Monday, December 11, 2006

MANAGING RISK

Events outside the control of a corporation can affect the firm and its financing decisions. For example, a change in the interest rate can suddenly make borrowing money very inexpensive or very costly. From 1975 to 1995, interest rates in the United States were as high as 15 percent and as low as 3 percent. Many economic factors, such as changes in the price of oil or the price of foreign currency, can affect businesses as well.
Corporate financial managers need to make sure that potential economic fluctuations do not threaten the firm. A variety of tools, known as derivatives, help manage the risk of such events occurring. Four important kinds of derivatives include (1) futures, (2) forwards, (3) options, and (4) swaps. Futures are promises to buy or sell something in the future at a price that is agreed upon today. For example, a candy manufacturer might commit to purchasing a specified quantity of cocoa at a specified price from the producer in six months. Futures are traded on organized futures exchanges, such as the Chicago Mercantile Exchange or the Chicago Board of Trade. Forwards are similar to futures, but they are arranged directly between a firm and a bank. Options give a firm the right to buy or sell something in the future at a price that is agreed upon today. For example, if the candy-manufacturer does not know how much cocoa will be needed in six months, it could take out an option to buy cocoa at a certain price. Swaps involve firms swapping one set of payments for another. For example, an American firm may agree to make a series of dollar payments to a Japanese bank, while the bank in return promises to make a series of yen payments.
Derivatives are very popular. For example, worldwide trading of futures amounts to about $35 trillion a year. Most firms use derivatives to reduce risk, but some use them to speculate by buying and selling derivatives in hopes of earning a profit. When these speculations don't work out, losses can be substantial.
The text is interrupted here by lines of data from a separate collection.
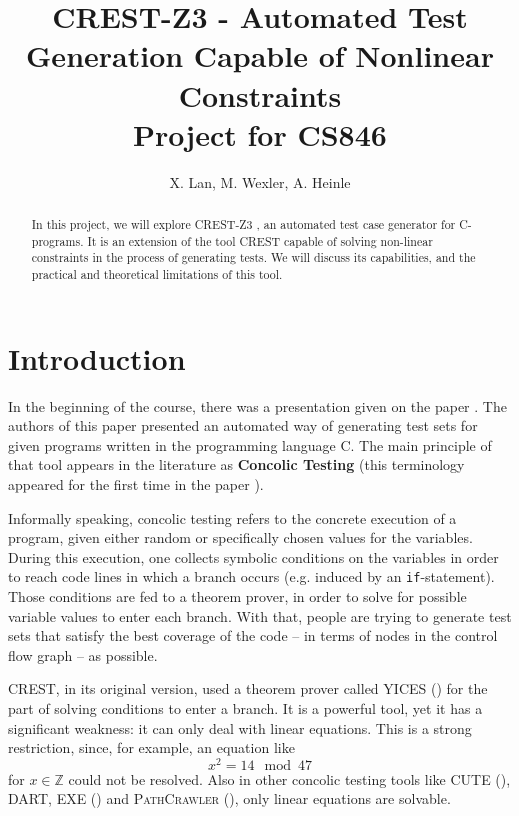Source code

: \documentclass[oribibl]{llncs}
\newcommand{\ZZ}{{\mathbb{Z}}}
\begin{document}
\title{\textsc{CREST-Z3} - Automated Test Generation Capable of Nonlinear Constraints\\[12pt]
Project for CS846}

\author{X. Lan, M. Wexler, A. Heinle}


\maketitle

\begin{abstract}
  In this project, we will explore \textsc{CREST-Z3} \cite{CRESTZ3}, an automated test case generator for C-programs. It is an extension of the tool \textsc{CREST} \cite{CREST} capable of solving non-linear constraints in the process of generating tests. We will discuss its capabilities, and the practical and theoretical limitations of this tool.
\end{abstract}


\section{Introduction}

In the beginning of the course, there was a presentation given on the
paper \cite{godefroid2005dart}. The authors of this paper presented an
automated way of generating test sets for given programs written in
the programming language \textsc{C}. The main principle of that tool
appears in the literature as \textbf{Concolic Testing} (this terminology appeared
for the first time in the paper \cite{sen2005cute}).

Informally speaking, concolic testing refers to the concrete
execution of a program, given either random or specifically chosen
values for the variables. During this execution, one collects symbolic
conditions on the variables in order to reach code lines in which a branch occurs
(e.g. induced by an \texttt{if}-statement). Those conditions are fed
to a theorem prover, in order to solve for possible variable values to
enter each branch. With that, people are trying to generate test sets
that satisfy the best coverage of the code -- in terms of nodes in the
control flow graph -- as possible.

\textsc{CREST}, in its original version, used a theorem prover called
\textsc{YICES} (\cite{dutertre2006yices}) for the part of solving
conditions to enter a branch. It is a powerful tool, yet it has a
significant weakness: it can only deal with linear equations. This is
a strong restriction, since, for example, an equation like
$$x^2 = 14 \mod 47$$
for $x \in \ZZ$ could not be resolved.
Also in other concolic testing tools like \textsc{CUTE}
(\cite{sen2005cute}), \textsc{DART},
\textsc{EXE} (\cite{cadar2008exe}) and \textsc{PathCrawler}
(\cite{williams2005pathcrawler}), only linear equations are solvable.
\end{document}
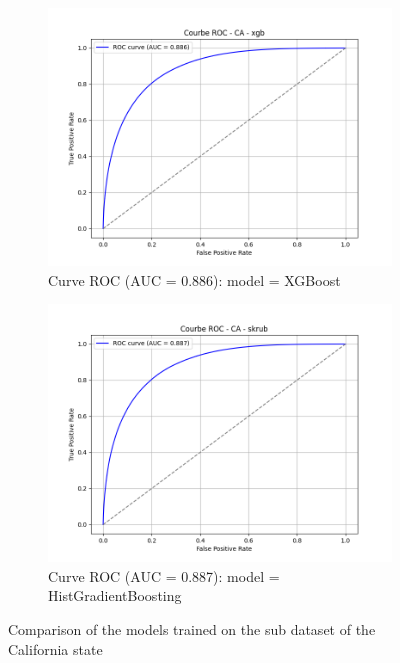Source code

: \begin{figure}[h]
    \begin{subfigure}[b]{0.48\textwidth}
        \includegraphics[width=\textwidth]{Images/curve_roc_folktables/roc_curve_CA_xgb.png}
        \caption{Curve ROC (AUC = 0.886): model = XGBoost}
        \label{fig:ca_xgb}
    \end{subfigure}
    \hfill
    \begin{subfigure}[b]{0.48\textwidth}
        \includegraphics[width=\textwidth]{Images/curve_roc_folktables/roc_curve_CA_skrub.png}
        \caption{Curve ROC (AUC = 0.887): model = HistGradientBoosting}
        \label{fig:ca_skrub}
    \end{subfigure}
    \caption{Comparison of the models trained on the sub dataset of the California state}
    \label{fig:roc_ca}
\end{figure}


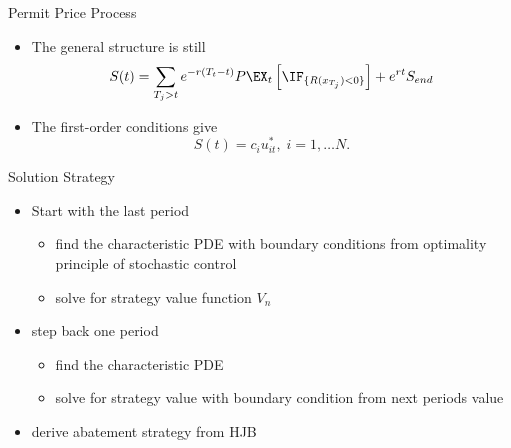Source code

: {Permit Price Process}
\begin{itemize}
\item<1-> The general structure is still
$$
S(t) = \sum_{T_j >t} e^{-r(T_t-t)} P \EX_t\left[\IF_{\{R(x_{T_j})<0\}}\right] + e^{rt} S_{end}
$$
\item<2-> The first-order conditions give
$$
S(t) = c_i u_{it}^*, \; i=1, \ldots N.
$$
\end{itemize}

{Solution Strategy}
\begin{itemize}
\item<1-> Start with the last period
\begin{itemize}
\item find the characteristic PDE with boundary conditions from optimality principle of stochastic control
\item solve for strategy value function $V_n$
\end{itemize}
\item<2-> step back one period
\begin{itemize}
\item find the characteristic PDE
\item solve for strategy value with boundary condition from next periods value
\end{itemize}
\item<3-> derive abatement strategy from HJB
\end{itemize}


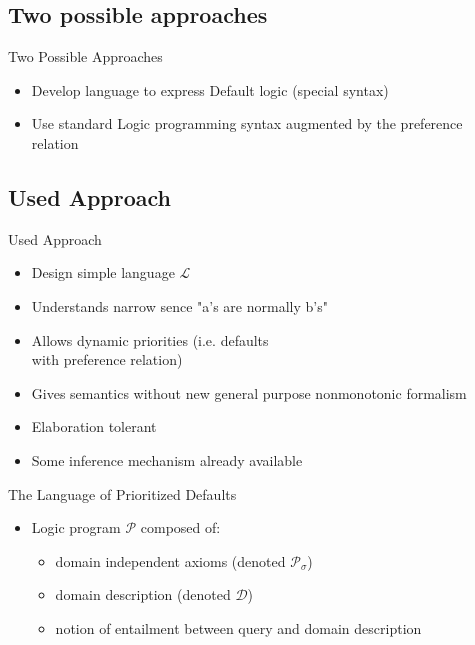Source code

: \documentclass{beamer}
\begin{document}
  \subsection[Approaches]{Two possible approaches}

  \begin{frame}{Two Possible Approaches}
    \begin{itemize}
      \item Develop language to express Default logic (special syntax)
      \item Use standard Logic programming syntax augmented by
            the preference relation
    \end{itemize}
  \end{frame}

  \subsection[Used Approach]{Used Approach}

  \begin{frame}{Used Approach}
    \begin{itemize}
      \item Design simple language $\mathcal{L}$
      \item Understands narrow sence "a's are normally b's"
      \item Allows dynamic priorities (i.e. defaults \\ with preference relation)
      \item Gives semantics without new general purpose nonmonotonic formalism
      \item Elaboration tolerant
      \item Some inference mechanism already available
    \end{itemize}
  \end{frame}

  \begin{frame}{The Language of Prioritized Defaults}
    \begin{itemize}
      \item Logic program $\mathcal{P}$ composed of:
        \begin{itemize}
          \item domain independent axioms (denoted $\mathcal{P}_\sigma$)
          \item domain description (denoted $\mathcal{D}$)
          \item notion of entailment between query and domain description
        \end{itemize}
    \end{itemize}
  \end{frame}
\end{document}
For example, the United Kingdom's Barings', one of the world's oldest banks, collapsed in 1995 when futures speculation by one of its traders in Singapore resulted in losses of over $1 billion.
Methods of corporate finance continually evolve as financial managers invent new ways to raise money and avoid risk. Smart investment and financing decisions are crucial to a firm's success.

Source : Microsoft ® Encarta ® 2006.